Traduction par Hélène Hart.
Stock (p. 32-40).


LA NON-VIOLENCE


Lorsqu’un homme prétend être non-violent, il ne doit point s’irriter contre qui l’a outragé. Il ne lui souhaitera aucun mal ; il lui souhaitera du bien ; il ne le maudira pas ; il ne lui causera aucune souffrance physique. Il acceptera tous les outrages que lui fera subir l’offenseur. La Non-Violence comprise ainsi devient l’innocence absolue. La Non-Violence absolue est une absence totale de mauvais-vouloir contre tout ce qui vit. Elle s’étend même aux êtres inférieurs à l’espèce humaine sans en excepter les insectes et les bêtes nuisibles. Elles n’ont pas été créées pour satisfaire à nos penchants destructeurs. Si la pensée intime du Créateur nous était connue, nous découvririons la place qui leur appartient dans sa création. La Non-Violence, sous sa forme active, consiste par conséquent en une bienveillance envers tout ce qui existe. C’est l’Amour pur. Je l’ai lu dans l’Écriture sainte hindoue, dans la Bible, et dans le Koran.

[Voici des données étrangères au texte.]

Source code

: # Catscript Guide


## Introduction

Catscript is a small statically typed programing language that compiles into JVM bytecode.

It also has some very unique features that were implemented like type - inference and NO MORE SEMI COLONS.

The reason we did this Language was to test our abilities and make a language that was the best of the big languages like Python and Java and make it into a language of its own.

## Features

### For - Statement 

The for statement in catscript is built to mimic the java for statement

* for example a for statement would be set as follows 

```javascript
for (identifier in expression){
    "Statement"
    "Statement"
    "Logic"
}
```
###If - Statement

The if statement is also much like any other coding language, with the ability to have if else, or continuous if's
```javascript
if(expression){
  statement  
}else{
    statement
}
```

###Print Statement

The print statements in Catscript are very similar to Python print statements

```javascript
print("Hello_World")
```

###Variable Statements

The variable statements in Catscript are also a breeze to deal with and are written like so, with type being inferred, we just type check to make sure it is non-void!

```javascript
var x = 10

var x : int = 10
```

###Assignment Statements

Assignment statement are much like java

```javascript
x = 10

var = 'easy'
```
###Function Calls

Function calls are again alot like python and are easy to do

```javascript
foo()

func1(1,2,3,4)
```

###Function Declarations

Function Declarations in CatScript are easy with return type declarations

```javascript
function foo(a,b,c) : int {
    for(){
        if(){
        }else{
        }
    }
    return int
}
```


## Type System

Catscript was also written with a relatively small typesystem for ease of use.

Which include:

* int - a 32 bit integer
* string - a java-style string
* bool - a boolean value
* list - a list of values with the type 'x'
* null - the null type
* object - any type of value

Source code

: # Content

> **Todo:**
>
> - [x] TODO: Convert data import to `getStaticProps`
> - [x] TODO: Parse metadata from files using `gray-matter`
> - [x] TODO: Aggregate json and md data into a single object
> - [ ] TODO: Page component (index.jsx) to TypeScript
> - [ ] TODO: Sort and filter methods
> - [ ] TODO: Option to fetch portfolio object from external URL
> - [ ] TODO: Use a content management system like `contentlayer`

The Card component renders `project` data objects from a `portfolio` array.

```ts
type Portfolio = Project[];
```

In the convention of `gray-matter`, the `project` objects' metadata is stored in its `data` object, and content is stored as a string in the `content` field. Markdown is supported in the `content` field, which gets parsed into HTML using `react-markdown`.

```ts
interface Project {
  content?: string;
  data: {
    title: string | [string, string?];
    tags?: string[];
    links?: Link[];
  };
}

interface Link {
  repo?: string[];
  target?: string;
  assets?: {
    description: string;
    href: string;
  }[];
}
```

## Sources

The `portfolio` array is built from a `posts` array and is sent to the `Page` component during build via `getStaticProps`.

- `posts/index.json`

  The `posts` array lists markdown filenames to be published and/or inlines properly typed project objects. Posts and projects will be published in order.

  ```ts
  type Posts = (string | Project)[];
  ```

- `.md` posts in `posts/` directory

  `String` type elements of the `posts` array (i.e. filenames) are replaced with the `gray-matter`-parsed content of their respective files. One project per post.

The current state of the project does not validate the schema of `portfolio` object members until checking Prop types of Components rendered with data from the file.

La Non-Violence est un état parfait. C’est un but vers lequel tend, bien qu’à son insu, l’humanité tout entière. L’homme ne devient pas divin lorsque, dans sa personne, il incarne l’innocence ; c’est alors seulement qu’il devient véritablement homme. Tels que nous sommes actuellement, mi-hommes, mi-bêtes, nous avons la prétention, dans notre arrogante ignorance, de remplir le rôle dévolu à notre espèce, lorsque nous rendons coup pour coup et que nous nous abandonnons à la colère. Nous feignons de croire que la loi du talion est la loi de notre être, alors que dans toute Écriture Sainte nous voyons que la loi du talion n’est nulle part obligatoire, mais seulement tolérée. L’empire sur soi est seul obligatoire. La vengeance est une satisfaction qui nécessite des règles compliquées. La maîtrise de soi est la loi de notre être. La plus haute perfection demande la plus haute maîtrise. La souffrance devient ainsi le symbole de l’espèce humaine.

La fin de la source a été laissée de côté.